→ **BRIEF**: Repeat the stretch of entries below from the line with "ISO standard include?**" through the line with "like ISO 9001?**". Include both ends and add nothing.
■ ■ ■ ■ ■ ■ ■
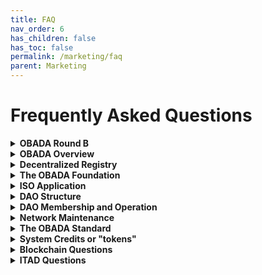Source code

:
 ```yaml
---
title: FAQ
nav_order: 6
has_children: false
has_toc: false
permalink: /marketing/faq
parent: Marketing
---
```


# Frequently Asked Questions

<details>
  <summary><strong>OBADA Round B</strong></summary>
  
  <div markdown="1">
    
  **1. What is this?**
  Round B of the OBADA Decentralized Autonomous Organization (DAO)

  **2. What does a company gain from joining?**
  By joining, a company gains:
    - a seat at the table as the OBADA DAO shapes the future
    - voting rights: 1 vote per member company
    - system credit rights, also known as token rights, the right to a certain number of system credits
    - node rights: the right to operate a node
    - revenue sharing: operating a node entitles the node operator a share of the revenues from fees charged to users of the network
  
  **3. Is this a solicitation for an investment?**
  No. It definitely is not a solicitation for an investment.  
  
  **4. What is OBADA building?**
  - OBADA is using blockchain to create a decentralized registry for IT assets, and establish a clean chain of custody
  - This will link inventory and reduce the value destruction that results when information loss when products change hands  
  
  **5. What is a DAO?**
  - "DAO" stands for "Decentralized Autonomous Organization"
  - An agreement to run a node of the decentralized registry 
  - learn more [below](#DAO-Structure)

  **6. Who is the round B for?**
  - Restricted to members of the Asset Disposition (ITAD) sector, as well as institutions and non-profit organizations supporting and helping shape our industry
  - Accredited Investors and expert corporations in the Asset Disposition industry
  - These DAO members will be responsible for the growth, use and direction of the blockchain tool
  - Companies interested in helping design the most exciting and impactful new technology in our space of the last few decades

  **7. How many can join Round B?**
  There are a maximum of 53 seats available
  
  **8. What is the cost of joining the DAO?**
  The cost of joining the DAO is $5,000. Each company can only join once.

  **9. How does a company show its interest in joining?**
  Starting on November 20, 2022, fil out this form to express interest & provide details about your company: 
  https://forms.gle/y3sd4CB9Ein9QXV8A 

  **10. Where can I find the Operating Agreement, to learn more?**
  Right [here](https://docs.google.com/document/d/1F1luIwP-0R2RpdBZWuuU76vyxw10Eept/edit)
    
  </div>
</details>


<details>
  <summary><strong>OBADA Overview</strong></summary>

  <div markdown="1">
    
  **1. What is the goal of OBADA?**
  To build a blockchain solution to track physical assets through their lifetimes using pNFTs on a blockchain, to facilitate device and component reuse, and end-of-life proper recovery or disposal.

  **2. What is a pNFT?**
  Representing physical assets using Non-Fungible Tokens.

  **3. How is this standard different?**
  The OBADA standard makes it possible to:
  1. Uniquely identify any physical asset with a serial number, using a short Universal Serial Number (USN)
  2. Create a pNFT to represent that asset on a blockchain
  3. Track changes to the asset or its ownership, throughout its lifetime, as a pNFT on the blockchain

  No standard has ever done any of those before.

  **4. What are the Organizations that are Involved in this project?**
  There are two primary organizations:
  - The OBADA Foundation - promoting the standard, and getting the blockchain built, initially
  - The OBADA DAO - building and operating the decentralized registry for the ITAD industry

  There is a third organization involved, with a much smaller role, OBADA Business Services (OBS). OBS is a contractor to perform network maintenance, facilitate the software development, and provide technical assistance for DAO members.

  **5. What does OBADA stand for?**
  Open Blockchain for Asset Disposition Architecture. Earlier, the second A stood for Association, but once upon a time, we changed it to Architecture. We could always change it back, if everyone wants to. But it seems like for branding purposes, we should keep the OBADA acronym.

  **6. Who legally owns the Intellectual Property of the OBADA standard?**
  No one. OBADA is an open standard, so anyone could write their own software that is compliant with it. 

  Anyone could petition the OBADA Foundation to make a change to improve the standard.

  **7. Who legally owns the software to run the decentralized registry?**
  The Decentralized Autonomous Organization (DAO) and owns the code it has commissioned.
  Software is licensed under the GNU XXX.
  The source code is freely available on Github. 
  However, companies must join the DAO in order to be able to read or write to the distributed ledger.
  Anyone could download the code and modify it as they see fit, and run it.
  The OBADA Foundation hopes to respond to any needs or requests in such a way that no organization ever feels the need to develop a competing standard.

  **8. Why do we need a standard?**
  For interoperability. We need to have one entity defining things like what to call the information to be shared, and define the structure of how that data is stored and shared. If you think of the data being shared like it was all on a spreadsheet, there has to be agreement on what to call the columns.

  **9. Is OBADA an open standard?**
  Yes, it’s right there, in the first word of the name: Open Blockchain for Asset Disposition Architecture. This means anyone can download the software, similar to how Linux is an open standard. However, to use it, they must pay a license fee, and have to join DAO.
  
  </div>
</details>

<details>
  <summary><strong>Decentralized Registry</strong></summary>

  <div markdown="1">
    
  **1. What is OBADA creating?**
  A decentralized registry. It is implemented in a blockchain, also known as decentralized ledger technology (DLT).
  You can read more about blockchains further down in this FAQ.

  But the simplest way to summarize the goal of OBADA is that it is building a registry for electronic devices that is decentralized, a "decentralized registry."
  
  **2. What is a DiD?**
  "DiD" stands for Digital identifier, a standardized way to digitally store information about someone or something. ISO is developing a DiD standard.
  
  **3. How can DiDs be used?**
  You can think of a DiD as being kind of like a web address.
  If something has a DiD assigned to it, the item can be talked to directly.
  This is because a DiD is a new form of URL, Uniform Resource Locator.
  The URL that most people are familiar with is a website URL, which starts with "http://".
  A DiD can be used in the place of a URL, if the device being linked to has methods for connecting and returning information.
  
  </div>
</details>



<details>
  <summary><strong>The OBADA Foundation</strong></summary>

  <div markdown="1">
    
**1. What is the purpose of the OBADA Foundation?**
The purpose of the OBADA Foundation is to ensure the success of the OBADA blockchain standard. The Foundation is responsible for overseeing the initial development of the blockchain software, similar to how the Mozilla Foundation is responsible for the Firefox browser, or the Linux Foundation for the development of Linux software.  The Foundation is also responsible for evangelizing about the standard, to get people to use the standard.

**2. Why do we need a Foundation?**
If the world would never change, and we could foresee every possible future contingency, we could write perfect software, and no future guidance would be required. But unfortunately, the IT world and the blockchain world will keep evolving along with user companies’ expectations, and the standard will have to be able to respond to those changes. The Foundation is charged with ensuring the future success of the standard.

**3. Is the OBADA Foundation a non-profit?**
Yes. The OBADA Foundation has applied for 501(c)3 status with the IRS.

**4. Why a 501(c)3? Why not a 501(c)6?**
The 501(c)6 category is for a dues-based professional organization. That is not what the OBADA Foundation is. The OBADA Foundation is focused on developing and promoting the OBADA standard.

**5. Doesn’t a 501(c)3 have to have a charitable mission? What is OBADA’s?**
Yes, an organization has to have a charitable mission. OBADA’s mission is developing a global standard to track IT devices, which should help reduce the environmental impact of our global IT usage, by facilitiating the reuse and recovery of materials used in IT assets.

**6. Why is the Foundation initially making decisions for the DAO?**
The goal is for the DAO to be self-governing, but until the DAO is fully operational, there are many decisions about the blockchain implementation that have to be made. So intially, the Board of Directors of the Foundation is making decisions on behalf of the DAO. As soon as the DAO is operational, the DAO will make all of its own decisions.

**7. Once the DAO is operational, what will the Foundation do?**
Once the DAO is operational, the OBADA Foundation will have two missions related to the health and success of the OBADA standard:
1. Overseeing standard updates and modifications. Some will be required because of changes to other software, and the others will be in response to requests by the DAO. 
2. Publicizing the Standard and the DAO, to encourage other companies within the ITAD space to join the DAO. The Foundation will also explore relationships with other industries that may be interested in using the OBADA platform to track their own serialized devices.

**8. Will the DAO have any connection to the Foundation in the future?**
The Foundation will be charged with promoting the standard to other companies and other industries. But the Foundation will need resources to do that, so the DAO will send funds to the Foundation to do that.
Also, when the DAO identifies modifications that should be made to the standard, the Foundation will decide on changes to the standard, and then the DAO can implement those changes it the software.

  </div>
</details>

<details>
  <summary><strong>ISO Application</strong></summary> 
  
  <div markdown="1">
    
**1. Why is the Foundation trying to get ISO approval?**
ISO approval gives the stamp of approval that Tier 1 companies will require. For OBADA to prosper, major companies need to join. Major multinational corporations are not going to join the project unless they are confident that what we are developing is a major global standard. 

**2. Is ISO going to make OBADA the global standard?**
Not exactly. ISO is creating a standard called “” 
ISO is not going to tell everyone that they have to use OBADA, but they are going to tell everyone that they have to use something like OBADA. Our plan is to make sure that the global standard is consistent with our vision for OBADA.

Our decentralized registry needs to be interoperable with the world, and having a global standard, backed by ISO, ensures that every system that gets built will be able to communicate efficiently and effectively.  
With our head start before anyone else, we hope no one will feel the need to incur the cost of developing a competing solution.
    
**3. Why won’t ISO make OBADA the global standard?**
Set of best practices, consistency, even in a different industry
ISO does not want to set up OBADA to be a global monopoly. Anyone who wants to will be able to design their own solution that complies with the ISO standard is free to. But hopefully, our implementation will be so easy and inexpensive to use that no one will have any reason to develop a competing implementation.

**4. What will the ISO standard include?**
The ISO standard will include things such as:
1. A method for uniquely identifying an asset, such as a Universal Serial Number
2. Specifications for using the USN to create a DiD, a Digital Identifier
3. Specifications for storing information related to the DiD, using the blockchain

**5. Is there going to be an ISO Certification process, like ISO 9001?**
Once the ISO standard is complete, a certification body will create qualifications for auditing proposed software.
The OBADA decentralized registry will be audited and certified for compliance with the new standard.
OBADA member companies only need to run the OBADA node, or connect to the blockchain. Companies do not need to get certification that they are in compliance with the ISO standard.
 
  </div>
</details>

<details>
  <summary><strong>DAO Structure</strong></summary> 
  
  <div markdown="1">

**1. What is a DAO?**
A DAO is a Decentralized Autonomous Organization. Unlike a traditional trade organization, or an LLC, there is no central decision maker. All decisions are made by the members of the DAO. Nobody is in charge.

**2. Who owns the DAO?**
Nobody owns it. Fees charged to end users are collected by DAO members and shared directly, equally, to other DAO members. 

**3. What is the goal of the DAO?**
The goal of the OBADA DAO is to build and run the OBADA blockchain for the benefit of the IT Asset Disposition (ITAD) industry, and for the financial benefit of the DAO members.

**4. Is the DAO for-profit?**
Yes, but all of the platform revenue is directly distributed to the members of the DAO. The DAO itself does not retain any fees.

**5. This DAO idea seems confusing, and I’ve never been part of one before. Why can’t we use a more traditional organizational structure?**
The SEC has rules about what constitutes a “security.” If we had a traditional organizational structure, with some small group of people making the decisions (“performing essential tasks”), the SEC would classify our system credits or tokens as securities. That would mean we would have to go through the SEC process for creating an IPO in order to sell system credits, requiring significant time and cost.
But if the decisions are made by “an unaffiliated, dispersed community of network users”, also known as a “decentralized network,” then the SEC does not classify the system credits as securities.
Since we believe our DAO will qualify as an “unaffiliated, dispersed community of network users,” our system credits will not be securities.
 
**6. It seems like other blockchains aren’t using the DAO structure, and have a CEO. Why can’t we do that?**
Blockchains that are started and run by a single company are different. When one entity controls all aspects of a blockchain, you don’t need to have system credits or tokens to pay gas fees, because one entity is doing all of the work; there is nobody else to pay. If you don’t need to pay anyone, you don’t need any tokens. They don’t have to worry about whether their tokens are securities or not, because there are no tokens. So they don’t have to worry about these SEC token rules, and can organize themselves however they want to.
 
**7. If the DAO can’t have a small group making the decisions, how can anything get done? We can’t have all 100 or more Node holders decide on everything, can we?**
Actually, all DAO members (Node holders) will vote on changes to the network. But that doesn’t mean that all members have to become involved in all the minutiae of all decisions. Any DAO member can make a proposal about something they think should be changed, and the members may vote to approve or reject the proposal, or may vote to have a smaller group of members and/or outside experts study the issue, and report back to the DAO, at which time the full DAO will vote.
 
**8. Can the DAO have any employees?**
It is possible to have someone performing “ministerial or routine tasks,” but not “managerial and entrepreneurial” tasks. The latter are characterized as “involving expertise and decision making that impacts the success of the enterprise through the application of skill and judgment.” So the DAO could have employees to do administrative or routine tasks, but not make managerial decisions. Those have to be made by the DAO.

**9. Who gets to vote on DAO decisions?**
Only members of the DAO get to vote on DAO decisions. Every DAO member gets one vote. It does not matter how many tokens the member has, how large the company is, or anything else. Each company gets one vote.

**10. What decisions will the DAO vote on?**
The members of the DAO will vote on every decision about changes to the operation of the DAO. Some possible topics that the DAO may vote on some day could include:
- Changes they would like made to the standard
- Gas fees for using the blockchain
- Distribution of the collected gas fees
- Creating additional membership seats for the DAO, and the price of membership
- Changes to the supply of system credits or tokens, OBD.
    
  </div>
</details>

<details>
  <summary><strong>DAO Membership and Operation</strong></summary>

  <div markdown="1">
    
**1. How does the DAO make money?**
A small fee, known as a gas fee, is charged by the DAO every time information is added to the blockchain. These fees are collected and distributed to all of the members of the DAO.

**2. Is the DAO only open to IT Asset Disposition-related organizations?**
Currently. However, in the future, other industries may also decide to use the OBADA blockchain to track their own serialized assets.

**3. Why join the DAO?**
DAO membership provides a company two things:
1. Voting rights: a company can propose, or vote on proposed changes to the standard
2. Property rights: DAO members receive a share of the revenues from the fees collected by the DAO.

**3. If OBADA is an open standard, can’t anyone download the software and operate a node?**
Yes. Anyone can download the software, and run it on their own server. But if they are not part of the OBADA DAO, they cannot connect to the OBADA blockchain. So it would kind of be like building a website but not being able to connect your computer to the internet.

**4. Can DAO members charge additional fees to their customers?**
A small fee is charged to write information to the blockchain, but DAO members (or any other company operating a node) may charge additional amounts to their customers to read or write information from or to the blockchain. Kind of like how stock trading platforms can decide how much to charge their clients for buying or selling stock.

**5. Can a company sell its DAO membership to another company?**
Yes, DAO memberships are transferable.

**6. What is the maximum capacity of the DAO?**
The current plans for the DAO are to cap membership at 101 seats. If a DAO grows too large, there can be performance issues. However, 101 is well below that threshold. 

**7. Can the DAO be expanded?**
The members of the DAO may vote at any time to increase the number of available memberships.

**8. Can the price for DAO membership change?**
The members of the DAO may vote at any time to change the price of DAO membership.

  </div>
</details>

<details>
  <summary><strong>Network Maintenance</strong></summary>

  <div markdown="1">
    
**1. What is OBADA Business Services (OBS)?**
OBADA Business Services (OBS) is a small company charged with sourcing and compensating the programming staff needed to build the OBADA blockchain, and to help companies with any issues they may experience in deploying and using the blockchain.

**2. What will OBS do?**
OBS will have two purposes:
1. Maintaining the OBADA network. Updates will need to be made to the software, as the needs arise, plus any upgrades desired by the DAO. OBS will be charged with making those.
2. Assist companies with installing, connecting, or running their nodes. OBS will find IT professionals to do the work, bill the company, and then pay the professionals.

**3. Do companies have to use OBS?**
No. Companies are free to contract with anyone they prefer for assistance with their OBADA blockchain installation or other questions.

**4. Shouldn’t companies get free help to join the DAO?**
It is up to the members of the DAO to decide how much free technical help companies should receive when joining the DAO. 
Developer and software implementation help is very expensive. Some companies will likely require much more time (and therefore cost), and the other members of the DAO will likely prefer that those companies pay for the services they need directly, rather than paying for those costs out of the collective revenues of the DAO.

**5. Why do we even need OBS?**
Companies joining the DAO are unlikely to have the IT expertise in house to implement, connect, and run their OBADA blockchain nodes. They will need someone to help them. Rather than forcing companies to search the web to find technical help, it seems wise for OBADA to have a recommended partner, which has access to professionals who can help with implementations.

**6. Can’t the DAO manage those services without OBS?**
The DAO could certainly decide to do all of the work in house. But this would require the DAO to hire staff to match clients to providers, send out and collect those bills. And that will cost the DAO time and money. It seems that the DAO, collectively, is better off to let someone else handle those details.

  </div>
</details>

<details>
  <summary><strong>The OBADA Standard</strong></summary>
  
  <div markdown="1">
    
**1. How is information stored using the OBADA registry?**
For every device, a Digital Identifier, DID, is created, using the item's Universal Serial Number. Files containing information about the device are uploaded and added to the device's list of files.
Information that may be uploaded includes:
  - Proof of Authenticity
  - Drive wiping reports
  - Change of ownership
  - Device disassembly
  - Device destruction
  
**2. What is a Universal Serial Number?**
A Universal is a string of at least 12 alphanumeric characters that uniquely identifies a particular device.
  

**3. Why do we need a Universal Serial Number, in addition to a manufacturer's serial number?**
We need to be able to ensure that we know exactly which device is being identified, and manufacturers' serial numbers are not sufficient to guarantee global uniqueness.
Refurbishers have seen two devices from the same manufacturer, from different product lines, with the same serial number. 
  
Every company generates serial numbers for its products however it sees fit. Very few industries have a standardized format for generating serial numbers.
As a result, companies are free to generate serial numbers using whatever structure they fit, using whatever combination of letters and numbers they choose.
Unfortunately, this is not enough to prevent two devices from having the same serial number.
When the Universal Serial Number is created for a particular device, it is compared against all existing USNs, to ensure that is unique.

**4. How are Universal Serial Numbers Generated?**
To generate a USN, the manufacturer's name, plus the serial number, plus the product name are all concatenated together, into one long character string.
Then that character string is run through the SHA-256 hashing algorithm. 
The result is a string of 64 hexadecimal characters which is extremely, extremely likely to be unique.
However, 64 characters is much longer than is actually necessary.
We propose using the first 12 characters of the string as the USN.
Once those are generated, this USN is compared against the list of devices already in the database.
If this 12 digit USN is already present in the database, we will use 14 characters, unless that is also in the database, in which case we will use 16, etc.
  
**5. How do devices get added to the blockchain?**
When information needs to be written to the blockchain about a device, if the USN is not already present in the database, a new DID record must be created for the device, by a member of the DAO. Then, once the record is created, the information can be uploaded and stored in the device's record.

**6. Are there costs to write information?**
Yes, gas fees are incurred to write or upload information to the blockchain.
  
**7. Are there costs to read information?**
No, there is no cost do access information stored in the blockchain.

**8. What is the process for uploading information?**
An ITAD company will identify a device, and read its USN, or generate the USN, if the USN is not printed on the device.
Then, the ITAD generates the information (a drive wiping report, a device status report, etc.), and uploads the data to the database, through a DAO member.
  
**9. What if the device cannot communicate? (I.e., “bricked”?)**
There are many ways to access the USN for the device.
1. Ideally, the device will be able to communicate to the ITAD's systems directly. 
2. If the device does not power up, in some cases, its USN may be accessible electronically, via USB or similar connection. 
3. If the device is unable to communicate, the USN may be printed on the device in a 12N QR code
4. If there is no 12N QR code, Optical Character Recognition (OCR) may be used to read the USN.
5. If OCR fails, a person may be able to read and type the USN.
6. If the USN is not present, OCR may be used to read in the information required to generate the USN.
  
**10. Where are the uploaded files stored? Can anyone find them and look at them?**
The files are encrypted, so if anyone were to find them, they would not be able to open them or understand them.
The files are stored using a system called Inter-Planetary File Storage, or IPFS.
IPFS stores the files in separate pieces, scattered over many servers, but the entire file is accessible from a single address.

  </div>
</details>

<details>
  <summary><strong>System Credits or "tokens"</strong></summary>
  
  <div markdown="1">
    
**1. What are system credits or tokens used for?**
Every public blockchain needs tokens to pay gas fees. A gas fee is incurred when:
- a device is added to the registry
- any new information about the device is added to the registry
Additionally, system credits are needed to pre-pay for services like drive wiping, or provenance tracking


**2. Why use system credits? Why not price transactions in US Dollars?**
By using system credits, we can take advantage of smart contracts to automate payments, with no transaction fees.
If US Dollars are used, and traditional banks, fees will be incurred every time a payment changes hands. With smart contracts, there are no such fees.
    
**3. Do companies need to buy system credits?**
ITAD companies will likely not need to system credits. They will work with a member of the OBADA DAO, who will bill them for the transaction. The DAO member may require the customer to maintain an account of system credits. Or, to make like simpler for their customers, the DAO members may bill their customers in US Dollars, meaning the customers will never directly deal with system credits.

**4. How will companies buy system credits?**
If any DAO members or other organizations need to buy system credits, they can trade US Dollars for system credits through something called a 
"Liquidity Pool." The whole purpose of the liquity pool is to provide liquidity for anyone who needs to buy or sell system credits.

**5. What is the Vesting period for system credits?**
For companies joining the DAO before the DAO goes live, the vesting period is three years. This means that every month, one 36th of their tokens are transferred to their wallets.

**6. What is the Locking period?**
The Locking period is 12 months, which means that once system credits received, they cannot be sold for 12 months.

  </div>
</details>

<details>
  <summary><strong>Blockchain Questions</strong></summary>

  <div markdown="1">
    
  **1. What is a blockchain?**
  A blockchain is also known as a "Distributed Ledger," or "Distributed Ledger Technology" (DLT).
  In the ledger, transactions are recorded sequentially, the way they are recorded in any type of ledger.
  A blockchain is immutable, meaning it is impossible to alter or change a transaction, once recorded.
  The immutability comes because every so often, a kind of glorified snapshot, or "hash," is taken of the most recent transactions.
  If anyone tried to change any of those transactions, the hash would not match the transcations any more, and the fraud would be identified.
  When generating the hash, the hash from the previous block of transactions is also included in the data that gets hashed.
  In this way, the blocks of transactions are chained together, hence the name blockchain.
  
  **2. Why do we need a blockchain, why not some simpler kind of database?**
  As described above, blockchains are extremely secure, and do not require companies to even trust oneanother to work together.
  The informations is encrypted, so the files cannot be adulterated. 
  Because copies of the database are held by dozens of companies, even if someone did try to adulterate a transaction, it would not match the copies held by all of the other servers.
  A blockchain provides security not available through any other type of database.
  
  **3. Can we move pNFTs from one blockchain to another?**
  Yes, absolutely. If a pNFT is created on the OBADA blockchain, and the owner wants to transfer that asset to another blockchain, that can be easily done.
  
  **4. Why Cosmos? Why not Ethereum?**
  At the time we are building the OBADA blockchain, Cosmos is best suited to our needs, but it is quite possible that someday, a newer technology might prove more attractive, and the blockchain might be migrated to another platform.
  Cosmos is the best choice, because unlike other blockchains, Cosmos was specifically designed to make it easy for different blockchains built on Cosmos to interact. This means that is easy to move assets from one Cosmos blockchain to another.
  
  </div>
</details>

<details>
  <summary><strong>ITAD Questions</strong></summary>
  
  <div markdown="1">
    
  **1. What does ITAD stand for?**
  IT asset disposition

  **2. What is ITAD?**
  IT asset disposition (ITAD) is an industry term and practice built around reusing, recycling, repurposing, repairing or disposing of unwanted IT equipment in a safe and environmentally friendly way. 

  **3. What are problems facing ITADs?**
  1. Siloed and poor information on electronic devices
  2. Poor electronics recycling rates
  3. Fraud / scams in the market 
  4. Chain of custody issues
  5. Environmental damage / problems from used electronics

    **4. How does a blockchain solve these problems?**
  1. Decentralized pNFT registry of all electronics devices accessible by all participants
  2. Economic incentives, and pre-funded recycling built into the protocols.
  3. Permissioned blockchain using registrars doing KYC/AML on users reduces instances of fraud. 
  4. Smart contracts payments mean funds are verified and hard to fake
  5. The permanent and immutable tracking of assets on the blockchain means chain of custody is easy to track and impossible to fake.
  6. Increasing incentive and ease of recycling will have a long term large scale effect on reduction of potential detrimental environmental impacts.

  **5. How would blockchain work for an ITAD?**
  - In theory, presuming you’re using an ERP or some other system to track your assets, you wouldn’t really notice much of a difference as data standards have been created to aid ERP providers in generating the data needed for the blockchain. 
  - One main difference would be that anytime you sell a device, you would also have to transfer the pNFT (proof of ownership) to the buyer via the blockchain. 
  - Whenever you upgrade, update, repair, refurbish, run diagnostics, wipe, recycle or put a device into reuse, you would simply add some data to the pNFT for that particular device, most of this will be handled by software designed to make it easy to do so. 

  **6. For example, what if I wiped a drive on a laptop and then sold it. How would that work?**
  1. You can now publish the reports proving the device was wiped to the blockchain.
  2. When you sell the device, you can give someone access to the pNFT records (like a carfax) and they can now see verifiably the device was wiped and view the full report. 
  3. Any record added to the pNFT by software can now remove the potential for fraud, because the software can be audited and authorized specifically by the OBADA DAO (or group that manages the blockchain / standard)
  4. Since the OBADA DAO is primarily composed of companies in the ITAD sector, their focus has always been ease of use, simple integration into existing workflows, and  vastly improving the efficiency of transactions. 

   **7. Is this all private? Who would be able to see my blockchain tracked assets?**
  Most blockchains are open and viewable by most anyone. When OBADA launched, one of the major concerns was privacy. 
  All of the information stored on the blockchain is encrypted. 
  Anyone who looked around on the blockchain would only see encrypted information they would have no way to unencrypt.

  **8. How do I know transactions are safe / secure?**
  All of the information stored on the blockchain is encrypted, so your data is always safe.

  **9. What methods are available for recourse if something goes wrong?**
  All ITADs involved in the OBADA blockchain use KYC (Know Your Customer) identification methods to ensure that they know the identity of the companies they are working with, to know these are trustworthy companies, not fly-by-night operations.
  If a transaction is not up to the parties' expectations, they have the same recourse for compensation as in any other business transaction.

  **10. What would happen if my buyer doesn’t use the OBADA blockchain to track their assets?**
  There are financial penalties built into the system, so if someone fails to properly handle the devices entrusted to them, they face significant financial penalities, such that no rational company would choose to fail to deliver.

  </div>
</details>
■ ■ ■ ■ ■ ■ ■
→ **ANSWER TO THIS EXERCISE**:
**4. What will the ISO standard include?**
The ISO standard will include things such as:
1. A method for uniquely identifying an asset, such as a Universal Serial Number
2. Specifications for using the USN to create a DiD, a Digital Identifier
3. Specifications for storing information related to the DiD, using the blockchain

**5. Is there going to be an ISO Certification process, like ISO 9001?**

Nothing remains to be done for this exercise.